Wine column no. 4: Why oh why?
And that's just talking about what the wine goes through before it makes it to the liquor store. Wine also evolves the longer it's been stored, and then once it's opened, it can transform the more it's been exposed to air. Temperature has a hand in wine's flavors and textures, too.
So here are two wines that we felt changed in some way, either through their reactions to food, time, or just our own preferences. The third wine is an example of a bottle that we think may need a bit more time in the cellar.
2008 Steele Shooting Star Blue Franc
This walked the line. It was strong enough to root itself in earth, yet also sensitive enough to absorb the scents of its own blackberry shadows. Meaning, this 2008 Shooting Star Blue Franc recommended by Tim at Winetree may have cloaked itself in dry austerity, but it had an alter ego that alerted us to the disguise. Ever felt the grip of a warm handshake, only to be rebuffed by a cold smile? That's what this fruity Blaufrankisch was like. And there's nothing wrong with that: Some wines, like people, take some time to really get to know.
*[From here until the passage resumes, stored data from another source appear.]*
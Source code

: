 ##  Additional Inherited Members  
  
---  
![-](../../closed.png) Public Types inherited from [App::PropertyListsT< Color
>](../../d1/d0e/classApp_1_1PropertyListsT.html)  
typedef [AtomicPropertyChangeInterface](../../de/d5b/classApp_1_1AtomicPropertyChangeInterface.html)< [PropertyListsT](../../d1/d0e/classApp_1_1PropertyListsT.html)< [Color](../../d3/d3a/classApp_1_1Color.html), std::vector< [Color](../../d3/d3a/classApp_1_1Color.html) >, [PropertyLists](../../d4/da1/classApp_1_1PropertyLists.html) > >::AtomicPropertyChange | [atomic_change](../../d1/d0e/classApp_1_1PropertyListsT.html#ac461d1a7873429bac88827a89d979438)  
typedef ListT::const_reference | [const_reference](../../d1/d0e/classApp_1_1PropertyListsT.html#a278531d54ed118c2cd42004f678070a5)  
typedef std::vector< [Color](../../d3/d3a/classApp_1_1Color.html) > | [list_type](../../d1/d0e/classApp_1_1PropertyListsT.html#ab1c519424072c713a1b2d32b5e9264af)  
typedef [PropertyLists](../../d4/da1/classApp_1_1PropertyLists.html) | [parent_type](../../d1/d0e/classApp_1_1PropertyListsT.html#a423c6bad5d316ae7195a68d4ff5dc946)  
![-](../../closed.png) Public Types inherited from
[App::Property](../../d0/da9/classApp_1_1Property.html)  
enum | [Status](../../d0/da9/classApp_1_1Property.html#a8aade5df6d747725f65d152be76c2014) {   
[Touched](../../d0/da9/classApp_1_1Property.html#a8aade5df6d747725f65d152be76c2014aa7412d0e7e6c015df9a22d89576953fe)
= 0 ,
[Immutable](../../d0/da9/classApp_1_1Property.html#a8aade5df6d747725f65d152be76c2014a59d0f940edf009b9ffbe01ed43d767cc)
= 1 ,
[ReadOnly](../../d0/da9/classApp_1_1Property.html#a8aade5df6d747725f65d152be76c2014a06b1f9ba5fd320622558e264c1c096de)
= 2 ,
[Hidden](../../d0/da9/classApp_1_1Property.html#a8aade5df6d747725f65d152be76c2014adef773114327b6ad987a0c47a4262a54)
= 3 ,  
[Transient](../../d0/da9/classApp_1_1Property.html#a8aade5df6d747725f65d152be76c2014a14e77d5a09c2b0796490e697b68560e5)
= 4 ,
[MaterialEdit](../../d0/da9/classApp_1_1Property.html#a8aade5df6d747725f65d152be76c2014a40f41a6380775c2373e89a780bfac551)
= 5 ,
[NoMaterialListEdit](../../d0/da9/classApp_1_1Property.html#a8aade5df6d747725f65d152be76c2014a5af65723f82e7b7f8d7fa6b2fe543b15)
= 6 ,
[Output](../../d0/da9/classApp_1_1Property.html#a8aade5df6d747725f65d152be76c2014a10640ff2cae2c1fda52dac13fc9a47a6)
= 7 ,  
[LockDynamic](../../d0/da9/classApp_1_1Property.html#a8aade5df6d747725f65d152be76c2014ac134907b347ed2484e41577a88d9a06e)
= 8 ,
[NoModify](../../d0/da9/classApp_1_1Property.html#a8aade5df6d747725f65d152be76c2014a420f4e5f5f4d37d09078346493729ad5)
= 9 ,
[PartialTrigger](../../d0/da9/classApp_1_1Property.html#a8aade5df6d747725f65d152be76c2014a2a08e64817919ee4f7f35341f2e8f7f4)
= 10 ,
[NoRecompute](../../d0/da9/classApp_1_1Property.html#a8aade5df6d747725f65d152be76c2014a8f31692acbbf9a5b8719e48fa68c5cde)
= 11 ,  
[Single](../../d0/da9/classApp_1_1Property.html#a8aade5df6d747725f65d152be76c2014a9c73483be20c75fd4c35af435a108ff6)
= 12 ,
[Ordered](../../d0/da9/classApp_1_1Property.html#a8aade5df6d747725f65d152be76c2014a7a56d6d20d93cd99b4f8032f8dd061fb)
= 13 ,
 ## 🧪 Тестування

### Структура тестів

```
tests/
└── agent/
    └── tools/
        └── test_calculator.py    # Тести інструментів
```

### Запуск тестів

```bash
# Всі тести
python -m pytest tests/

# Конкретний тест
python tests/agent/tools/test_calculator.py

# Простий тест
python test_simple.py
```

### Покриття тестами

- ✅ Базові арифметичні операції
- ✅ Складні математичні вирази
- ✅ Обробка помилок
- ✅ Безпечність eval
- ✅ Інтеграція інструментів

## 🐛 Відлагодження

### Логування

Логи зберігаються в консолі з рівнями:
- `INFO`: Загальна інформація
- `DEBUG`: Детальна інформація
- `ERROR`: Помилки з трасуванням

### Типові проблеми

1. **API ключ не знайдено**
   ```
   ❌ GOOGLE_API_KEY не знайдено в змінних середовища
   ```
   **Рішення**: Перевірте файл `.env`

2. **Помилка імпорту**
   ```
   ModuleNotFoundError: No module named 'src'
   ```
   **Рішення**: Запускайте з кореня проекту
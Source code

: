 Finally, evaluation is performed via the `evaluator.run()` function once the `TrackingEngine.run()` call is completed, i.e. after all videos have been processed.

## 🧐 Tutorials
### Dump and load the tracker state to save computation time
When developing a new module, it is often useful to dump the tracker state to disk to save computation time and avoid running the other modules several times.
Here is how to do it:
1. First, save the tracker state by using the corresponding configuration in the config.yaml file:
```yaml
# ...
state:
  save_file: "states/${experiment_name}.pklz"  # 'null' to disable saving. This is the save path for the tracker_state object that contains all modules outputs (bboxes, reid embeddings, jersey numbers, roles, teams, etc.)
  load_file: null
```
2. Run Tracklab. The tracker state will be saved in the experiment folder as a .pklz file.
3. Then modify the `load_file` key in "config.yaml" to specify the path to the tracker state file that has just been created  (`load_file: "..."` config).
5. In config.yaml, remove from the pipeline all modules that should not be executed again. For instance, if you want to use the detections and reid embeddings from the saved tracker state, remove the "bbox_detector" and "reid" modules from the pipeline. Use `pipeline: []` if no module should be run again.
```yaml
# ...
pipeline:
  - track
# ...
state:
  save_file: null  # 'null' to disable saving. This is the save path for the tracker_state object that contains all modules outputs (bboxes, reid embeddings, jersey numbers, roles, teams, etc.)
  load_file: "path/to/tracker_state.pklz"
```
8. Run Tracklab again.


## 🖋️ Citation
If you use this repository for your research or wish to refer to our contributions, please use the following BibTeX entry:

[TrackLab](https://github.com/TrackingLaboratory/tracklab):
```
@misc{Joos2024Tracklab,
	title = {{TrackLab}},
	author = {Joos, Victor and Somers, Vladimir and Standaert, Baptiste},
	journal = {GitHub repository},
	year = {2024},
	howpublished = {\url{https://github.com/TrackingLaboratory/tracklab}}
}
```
Luckily, we happened to be the fortunate ones. I had opened this on a Friday, when at first, the nose was aromatic red fruit but the flavor was bland. There was also a lot of sediment. So I corked it, and the next day, we poured another glass with pasta and venison tomato sauce. Unusually for a second-night bottle, this Washingtonian developed a second wind, bringing flavor into the mix. It was as if it had been testing us, so that we were the bottled, and it was the one preparing its review. I'm not sure that we passed. But with its reddish fruits, underlined by a coarse, rugged edge of texture, it certainly did. Which means: If there's another $10-$19.99 wine we'd like to try, it'd be this one. 13.5 percent alcohol.